|M.Sc Student||Finkelstein Yehuda|
|Subject||Unsupervised Phoneme Alignment under Transient|
|Department||Department of Electrical and Computer Engineering||Supervisor||ASSOCIATE PROF. Yacov Crammer|
One requirement for researching and building spoken language systems is the availability of speech data that have been labeled and time-aligned at the phonetic level. Time-aligned phonetic labels can be created either by a trained human labeler or by an automatic method. Although manual phonetic alignment is considered more accurate than automatic methods, it is too time consuming to be commonly used for aligning large corpora. The automatic methods for creating time-aligned phonetic labels, can be classified into two main approaches: supervised and unsupervised approaches.
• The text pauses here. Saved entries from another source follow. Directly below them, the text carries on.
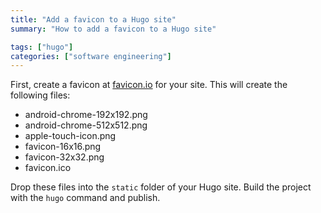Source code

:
 ```yaml
---
title: "Add a favicon to a Hugo site"
summary: "How to add a favicon to a Hugo site"

tags: ["hugo"]
categories: ["software engineering"]
---
```


First, create a favicon at [favicon.io](https://favicon.io/) for your site. This will create the following files: 

- android-chrome-192x192.png
- android-chrome-512x512.png
- apple-touch-icon.png
- favicon-16x16.png
- favicon-32x32.png
- favicon.ico

Drop these files into the `static` folder of your Hugo site. Build the project with the `hugo` command and publish.
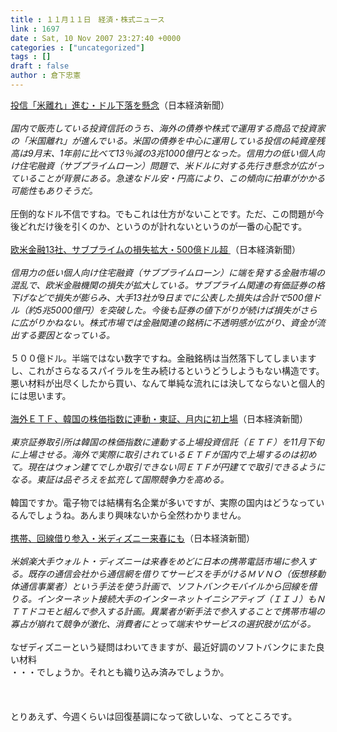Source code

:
 ```yaml
---
title : １１月１１日　経済・株式ニュース
link : 1697
date : Sat, 10 Nov 2007 23:27:40 +0000
categories : ["uncategorized"]
tags : []
draft : false
author : 倉下忠憲
---
```


<A HREF="http://www.nikkei.co.jp/news/main/20071111AT2C0204410112007.html" TARGET="_blank">投信「米離れ」進む・ドル下落を懸念</A>（日本経済新聞）<BR><BR><I>国内で販売している投資信託のうち、海外の債券や株式で運用する商品で投資家の「米国離れ」が進んでいる。米国の債券を中心に運用している投信の純資産残高は9月末、1年前に比べて13％減の3兆1000億円となった。信用力の低い個人向け住宅融資（サブプライムローン）問題で、米ドルに対する先行き懸念が広がっていることが背景にある。急速なドル安・円高により、この傾向に拍車がかかる可能性もありそうだ。</I><BR><BR>圧倒的なドル不信ですね。でもこれは仕方がないことです。ただ、この問題が今後どれだけ後を引くのか、というのが計れないというのが一番の心配です。<BR><BR><A HREF="http://www.nikkei.co.jp/news/main/20071111AT2M1001010112007.html" TARGET="_blank">欧米金融13社、サブプライムの損失拡大・500億ドル超 </A>（日本経済新聞）<BR><BR><I>信用力の低い個人向け住宅融資（サブプライムローン）に端を発する金融市場の混乱で、欧米金融機関の損失が拡大している。サブプライム関連の有価証券の格下げなどで損失が膨らみ、大手13社が9日までに公表した損失は合計で500億ドル（約5兆5000億円）を突破した。今後も証券の値下がりが続けば損失がさらに広がりかねない。株式市場では金融関連の銘柄に不透明感が広がり、資金が流出する要因となっている。 </I><BR><BR>５００億ドル。半端ではない数字ですね。金融銘柄は当然落下してしまいますし、これがさらなるスパイラルを生み続けるというどうしようもない構造です。<BR>悪い材料が出尽くしたから買い、なんて単純な流れには決してならないと個人的には思います。<BR><BR><A HREF="http://www.nikkei.co.jp/news/keizai/20071111AT2C0902Y10112007.html" TARGET="_blank">海外ＥＴＦ、韓国の株価指数に連動・東証、月内に初上場</A>（日本経済新聞）<BR><BR><I>東京証券取引所は韓国の株価指数に連動する上場投資信託（ＥＴＦ）を11月下旬に上場させる。海外で実際に取引されているＥＴＦが国内で上場するのは初めて。現在はウォン建てでしか取引できない同ＥＴＦが円建てで取引できるようになる。東証は品ぞろえを拡充して国際競争力を高める。</I><BR><BR>韓国ですか。電子物では結構有名企業が多いですが、実際の国内はどうなっているんでしょうね。あんまり興味ないから全然わかりません。<BR><BR><A HREF="http://www.nikkei.co.jp/news/sangyo/20071111AT1D0905D10112007.html" TARGET="_blank">携帯、回線借り参入・米ディズニー来春にも</A>（日本経済新聞）<BR><BR><I>米娯楽大手ウォルト・ディズニーは来春をめどに日本の携帯電話市場に参入する。既存の通信会社から通信網を借りてサービスを手がけるＭＶＮＯ（仮想移動体通信事業者）という手法を使う計画で、ソフトバンクモバイルから回線を借りる。インターネット接続大手のインターネットイニシアティブ（ＩＩＪ）もＮＴＴドコモと組んで参入する計画。異業者が新手法で参入することで携帯市場の寡占が崩れて競争が激化、消費者にとって端末やサービスの選択肢が広がる。</I><BR><BR>なぜディズニーという疑問はわいてきますが、最近好調のソフトバンクにまた良い材料<BR>・・・でしょうか。それとも織り込み済みでしょうか。<BR><BR><BR><BR>とりあえず、今週くらいは回復基調になって欲しいな、ってところです。<BR><br><br>

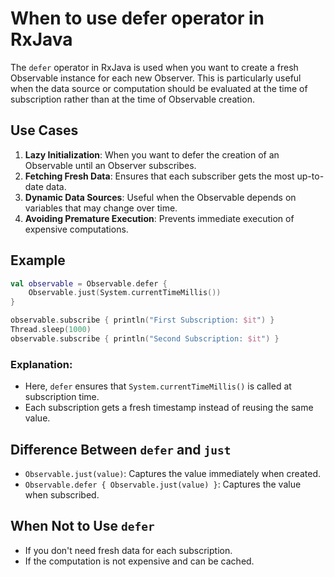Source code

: # When to use defer operator in RxJava

The `defer` operator in RxJava is used when you want to create a fresh Observable instance for each new Observer. This is particularly useful when the data source or computation should be evaluated at the time of subscription rather than at the time of Observable creation.

## Use Cases
1. **Lazy Initialization**: When you want to defer the creation of an Observable until an Observer subscribes.
2. **Fetching Fresh Data**: Ensures that each subscriber gets the most up-to-date data.
3. **Dynamic Data Sources**: Useful when the Observable depends on variables that may change over time.
4. **Avoiding Premature Execution**: Prevents immediate execution of expensive computations.

## Example

```kotlin
val observable = Observable.defer {
    Observable.just(System.currentTimeMillis())
}

observable.subscribe { println("First Subscription: $it") }
Thread.sleep(1000)
observable.subscribe { println("Second Subscription: $it") }
```

### Explanation:
- Here, `defer` ensures that `System.currentTimeMillis()` is called at subscription time.
- Each subscription gets a fresh timestamp instead of reusing the same value.

## Difference Between `defer` and `just`
- `Observable.just(value)`: Captures the value immediately when created.
- `Observable.defer { Observable.just(value) }`: Captures the value when subscribed.

## When **Not** to Use `defer`
- If you don't need fresh data for each subscription.
- If the computation is not expensive and can be cached.
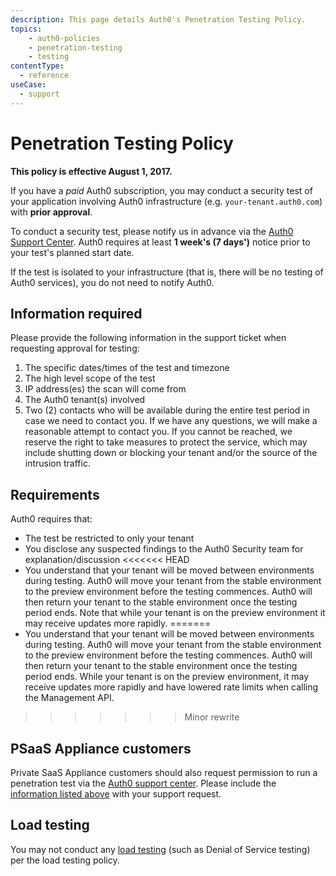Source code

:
```yaml
---
description: This page details Auth0's Penetration Testing Policy.
topics:
    - auth0-policies
    - penetration-testing
    - testing
contentType:
  - reference
useCase:
  - support
---
```

# Penetration Testing Policy

**This policy is effective August 1, 2017.**

If you have a *paid* Auth0 subscription, you may conduct a security test of your application involving Auth0 infrastructure (e.g. `your-tenant.auth0.com`) with **prior approval**.

To conduct a security test, please notify us in advance via the [Auth0 Support Center](${env.DOMAIN_URL_SUPPORT}). Auth0 requires at least **1 week's (7 days')** notice prior to your test's planned start date.

If the test is isolated to your infrastructure (that is, there will be no testing of Auth0 services), you do not need to notify Auth0.

## Information required

Please provide the following information in the support ticket when requesting approval for testing:

1. The specific dates/times of the test and timezone
2. The high level scope of the test
3. IP address(es) the scan will come from
4. The Auth0 tenant(s) involved
5. Two (2) contacts who will be available during the entire test period in case we need to contact you. If we have any questions, we will make a reasonable attempt to contact you. If you cannot be reached, we reserve the right to take measures to protect the service, which may include shutting down or blocking your tenant and/or the source of the intrusion traffic.

## Requirements

Auth0 requires that:

* The test be restricted to only your tenant 
* You disclose any suspected findings to the Auth0 Security team for explanation/discussion
<<<<<<< HEAD
* You understand that your tenant will be moved between environments during testing. Auth0 will move your tenant from the stable environment to the preview environment before the testing commences. Auth0 will then return your tenant to the stable environment once the testing period ends. Note that while your tenant is on the preview environment it may receive updates more rapidly.
=======
* You understand that your tenant will be moved between environments during testing. Auth0 will move your tenant from the stable environment to the preview environment before the testing commences. Auth0 will then return your tenant to the stable environment once the testing period ends. While your tenant is on the preview environment, it may receive updates more rapidly and have lowered rate limits when calling the Management API.
>>>>>>> Minor rewrite

## PSaaS Appliance customers

Private SaaS Appliance customers should also request permission to run a penetration test via the [Auth0 support center](${env.DOMAIN_URL_SUPPORT}). Please include the [information listed above](/policies/penetration-testing#information-required) with your support request.

## Load testing

You may not conduct any [load testing](/policies/load-testing) (such as Denial of Service testing) per the load testing policy.
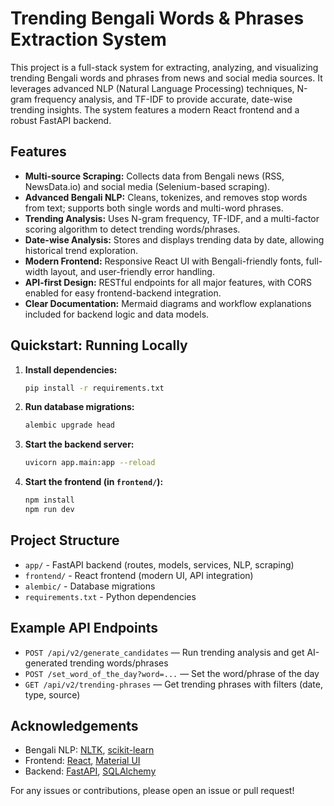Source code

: # Trending Bengali Words & Phrases Extraction System

This project is a full-stack system for extracting, analyzing, and visualizing trending Bengali words and phrases from news and social media sources. It leverages advanced NLP (Natural Language Processing) techniques, N-gram frequency analysis, and TF-IDF to provide accurate, date-wise trending insights. The system features a modern React frontend and a robust FastAPI backend.

## Features

- **Multi-source Scraping:** Collects data from Bengali news (RSS, NewsData.io) and social media (Selenium-based scraping).
- **Advanced Bengali NLP:** Cleans, tokenizes, and removes stop words from text; supports both single words and multi-word phrases.
- **Trending Analysis:** Uses N-gram frequency, TF-IDF, and a multi-factor scoring algorithm to detect trending words/phrases.
- **Date-wise Analysis:** Stores and displays trending data by date, allowing historical trend exploration.
- **Modern Frontend:** Responsive React UI with Bengali-friendly fonts, full-width layout, and user-friendly error handling.
- **API-first Design:** RESTful endpoints for all major features, with CORS enabled for easy frontend-backend integration.
- **Clear Documentation:** Mermaid diagrams and workflow explanations included for backend logic and data models.

## Quickstart: Running Locally

1. **Install dependencies:**
   ```bash
   pip install -r requirements.txt
   ```
2. **Run database migrations:**
   ```bash
   alembic upgrade head
   ```
3. **Start the backend server:**
   ```bash
   uvicorn app.main:app --reload
   ```
4. **Start the frontend (in `frontend/`):**
   ```bash
   npm install
   npm run dev
   ```

## Project Structure

- `app/` - FastAPI backend (routes, models, services, NLP, scraping)
- `frontend/` - React frontend (modern UI, API integration)
- `alembic/` - Database migrations
- `requirements.txt` - Python dependencies

## Example API Endpoints

- `POST /api/v2/generate_candidates` — Run trending analysis and get AI-generated trending words/phrases
- `POST /set_word_of_the_day?word=...` — Set the word/phrase of the day
- `GET /api/v2/trending-phrases` — Get trending phrases with filters (date, type, source)


## Acknowledgements
- Bengali NLP: [NLTK](https://www.nltk.org/), [scikit-learn](https://scikit-learn.org/)
- Frontend: [React](https://react.dev/), [Material UI](https://mui.com/)
- Backend: [FastAPI](https://fastapi.tiangolo.com/), [SQLAlchemy](https://www.sqlalchemy.org/)


For any issues or contributions, please open an issue or pull request!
Most unsupervised approaches phoneme alignment, first generate descriptive spectral features over small time-windows, and then set boundaries between sub-sequences, such that the features within the sub-sequences are similar to each other. This approach fails to work under strong transient noise, such as the sound of a hammer, mouth clicks, teeth chatters, which causes many algorithms to set the boundaries close to the noise bursts. We focus on the unsupervised approach under transient noise. We cast the alignment problem with noise using three objective functions. We describe an efficient implementation of algorithms to optimize the objectives, and perform an empirical study showing that our approach outperforming other methods, and is also robust to the choice of parameters.